Iran Without Borders
Author | : Hamid Dabashi |
Publisher | : Verso Books |
Total Pages | : 268 |
Release | : 2016-08-09 |
ISBN-10 | : 9781784780692 |
ISBN-13 | : 1784780693 |
Rating | : 4/5 (693 Downloads) |
Download or read book Iran Without Borders written by Hamid Dabashi and published by Verso Books. This book was released on 2016-08-09 with total page 268 pages. Available in PDF, EPUB and Kindle. Book excerpt: A history of the cosmopolitan forces that made contemporary Iran “No ruling regime,” writes Hamid Dabashi, “could ever have a total claim over the idea of Iran as a nation, a people.” For decades, the narrative about Iran has been dominated by a false binary, in which the traditional ruling Islamist regime is counterposed to a modern population of educated, secular urbanites.

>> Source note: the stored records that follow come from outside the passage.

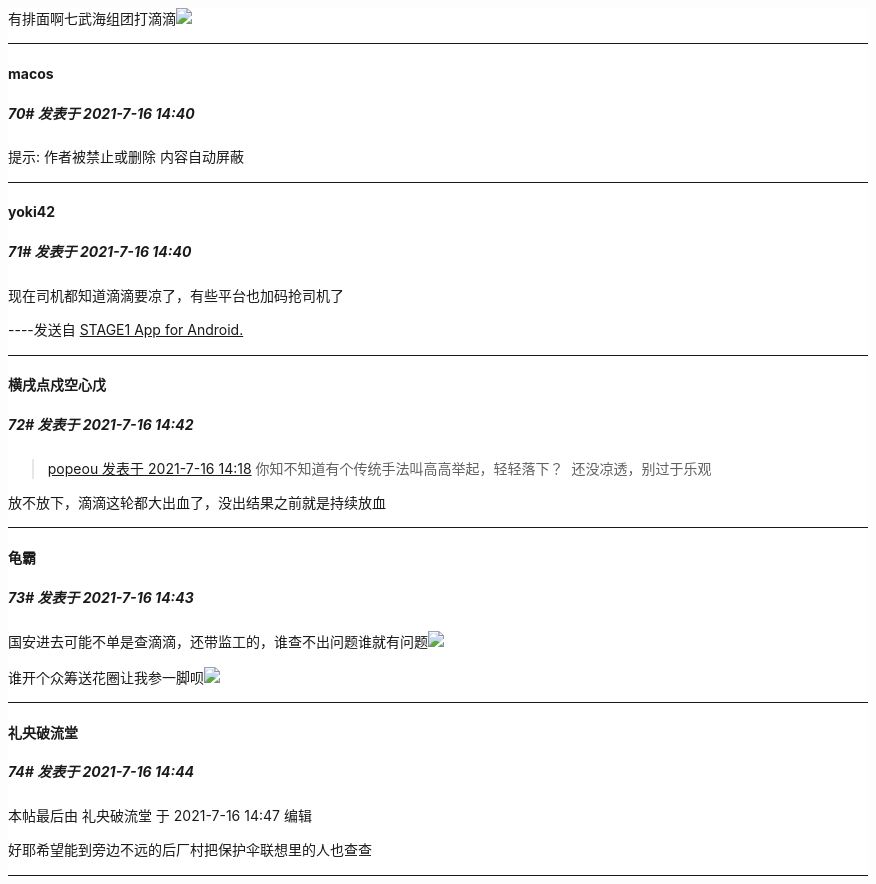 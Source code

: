 
有排面啊七武海组团打滴滴<img src="https://static.saraba1st.com/image/smiley/face2017/067.png" referrerpolicy="no-referrer">


*****

####  macos  
##### 70#       发表于 2021-7-16 14:40

提示: 作者被禁止或删除 内容自动屏蔽


*****

####  yoki42  
##### 71#       发表于 2021-7-16 14:40


现在司机都知道滴滴要凉了，有些平台也加码抢司机了


----发送自 [STAGE1 App for Android.](http://stage1.5j4m.com/?1.37)


*****

####  横戌点戍空心戊  
##### 72#       发表于 2021-7-16 14:42


<blockquote><a href="httphttps://bbs.saraba1st.com/2b/forum.php?mod=redirect&amp;goto=findpost&amp;pid=51981708&amp;ptid=2015798" target="_blank">popeou 发表于 2021-7-16 14:18</a>
 你知不知道有个传统手法叫高高举起，轻轻落下？  还没凉透，别过于乐观</blockquote>
放不放下，滴滴这轮都大出血了，没出结果之前就是持续放血


*****

####  龟霸  
##### 73#       发表于 2021-7-16 14:43


国安进去可能不单是查滴滴，还带监工的，谁查不出问题谁就有问题<img src="https://static.saraba1st.com/image/smiley/face2017/067.png" referrerpolicy="no-referrer">

谁开个众筹送花圈让我参一脚呗<img src="https://static.saraba1st.com/image/smiley/face2017/067.png" referrerpolicy="no-referrer">


*****

####  礼央破流堂  
##### 74#       发表于 2021-7-16 14:44


 本帖最后由 礼央破流堂 于 2021-7-16 14:47 编辑 

好耶希望能到旁边不远的后厂村把保护伞联想里的人也查查


*****
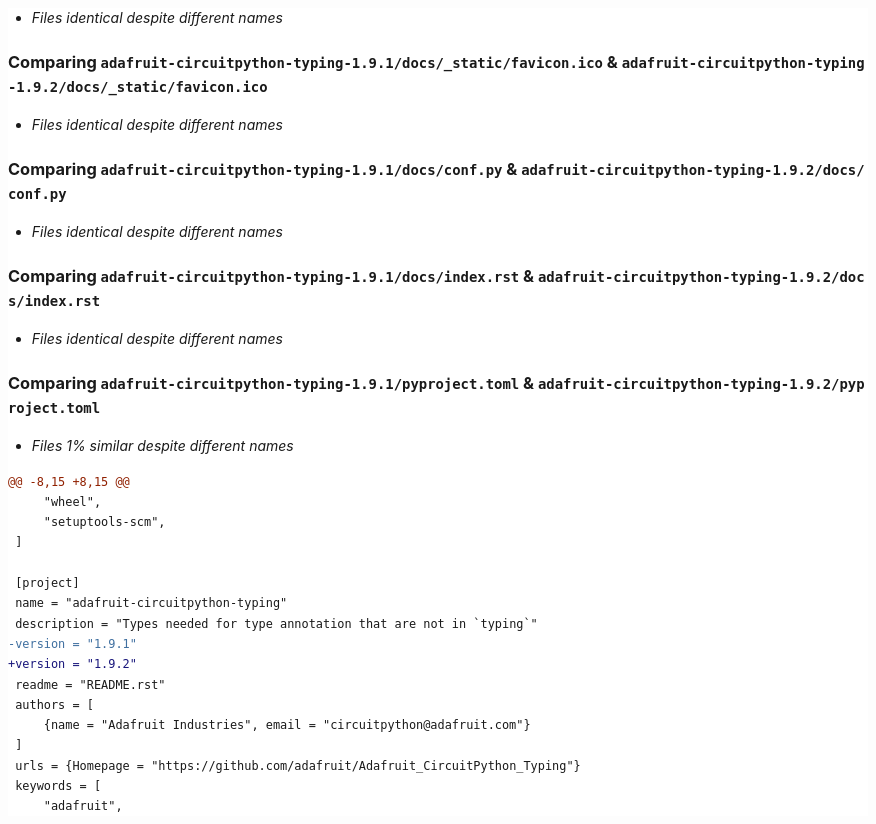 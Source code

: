  * *Files identical despite different names*

### Comparing `adafruit-circuitpython-typing-1.9.1/docs/_static/favicon.ico` & `adafruit-circuitpython-typing-1.9.2/docs/_static/favicon.ico`

 * *Files identical despite different names*

### Comparing `adafruit-circuitpython-typing-1.9.1/docs/conf.py` & `adafruit-circuitpython-typing-1.9.2/docs/conf.py`

 * *Files identical despite different names*

### Comparing `adafruit-circuitpython-typing-1.9.1/docs/index.rst` & `adafruit-circuitpython-typing-1.9.2/docs/index.rst`

 * *Files identical despite different names*

### Comparing `adafruit-circuitpython-typing-1.9.1/pyproject.toml` & `adafruit-circuitpython-typing-1.9.2/pyproject.toml`

 * *Files 1% similar despite different names*

```diff
@@ -8,15 +8,15 @@
     "wheel",
     "setuptools-scm",
 ]
 
 [project]
 name = "adafruit-circuitpython-typing"
 description = "Types needed for type annotation that are not in `typing`"
-version = "1.9.1"
+version = "1.9.2"
 readme = "README.rst"
 authors = [
     {name = "Adafruit Industries", email = "circuitpython@adafruit.com"}
 ]
 urls = {Homepage = "https://github.com/adafruit/Adafruit_CircuitPython_Typing"}
 keywords = [
     "adafruit",
```

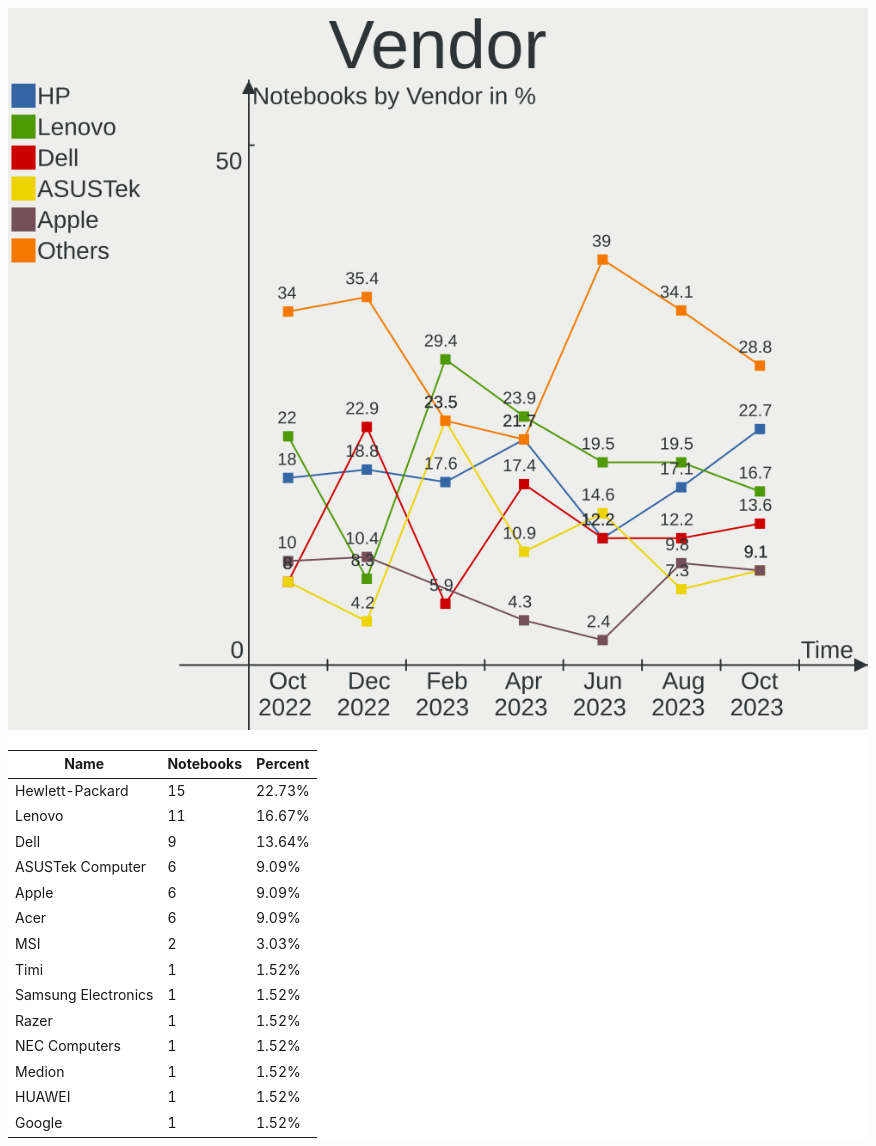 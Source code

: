 ![Vendor](./images/line_chart/node_vendor.svg)

| Name                | Notebooks | Percent |
|---------------------|-----------|---------|
| Hewlett-Packard     | 15        | 22.73%  |
| Lenovo              | 11        | 16.67%  |
| Dell                | 9         | 13.64%  |
| ASUSTek Computer    | 6         | 9.09%   |
| Apple               | 6         | 9.09%   |
| Acer                | 6         | 9.09%   |
| MSI                 | 2         | 3.03%   |
| Timi                | 1         | 1.52%   |
| Samsung Electronics | 1         | 1.52%   |
| Razer               | 1         | 1.52%   |
| NEC Computers       | 1         | 1.52%   |
| Medion              | 1         | 1.52%   |
| HUAWEI              | 1         | 1.52%   |
| Google              | 1         | 1.52%   | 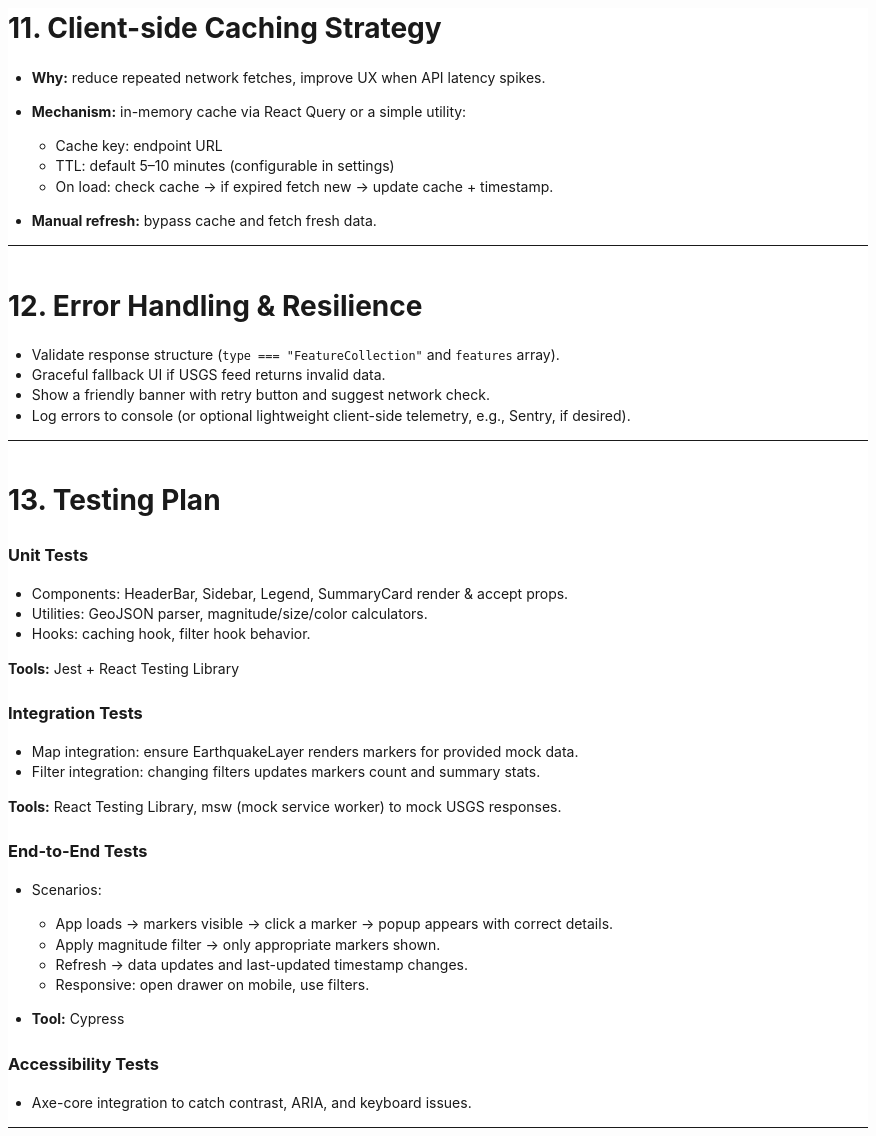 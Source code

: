 # 11. Client-side Caching Strategy

* **Why:** reduce repeated network fetches, improve UX when API latency spikes.
* **Mechanism:** in-memory cache via React Query or a simple utility:

  * Cache key: endpoint URL
  * TTL: default 5–10 minutes (configurable in settings)
  * On load: check cache → if expired fetch new → update cache + timestamp.
* **Manual refresh:** bypass cache and fetch fresh data.

---

# 12. Error Handling & Resilience

* Validate response structure (`type === "FeatureCollection"` and `features` array).
* Graceful fallback UI if USGS feed returns invalid data.
* Show a friendly banner with retry button and suggest network check.
* Log errors to console (or optional lightweight client-side telemetry, e.g., Sentry, if desired).

---

# 13. Testing Plan

### Unit Tests

* Components: HeaderBar, Sidebar, Legend, SummaryCard render & accept props.
* Utilities: GeoJSON parser, magnitude/size/color calculators.
* Hooks: caching hook, filter hook behavior.

**Tools:** Jest + React Testing Library

### Integration Tests

* Map integration: ensure EarthquakeLayer renders markers for provided mock data.
* Filter integration: changing filters updates markers count and summary stats.

**Tools:** React Testing Library, msw (mock service worker) to mock USGS responses.

### End-to-End Tests

* Scenarios:

  * App loads -> markers visible -> click a marker -> popup appears with correct details.
  * Apply magnitude filter -> only appropriate markers shown.
  * Refresh -> data updates and last-updated timestamp changes.
  * Responsive: open drawer on mobile, use filters.
* **Tool:** Cypress

### Accessibility Tests

* Axe-core integration to catch contrast, ARIA, and keyboard issues.

---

However, Iran has for many centuries been a nation forged from a diverse mix of influences, most of them non-sectarian and cosmopolitan. In Iran Without Borders, the acclaimed cultural critic and scholar of Iranian history Hamid Dabashi traces the evolution of this worldly culture from the eighteenth century to the present day, journeying through social and intellectual movements, and the lives of writers, artists and public intellectuals who articulated the idea of Iran on a transnational public sphere. Many left their homeland—either physically or emotionally—and imagined it from places as far-flung as Istanbul, Cairo, Calcutta, Paris, or New York, but together they forged a nation as worldly as it is multifarious.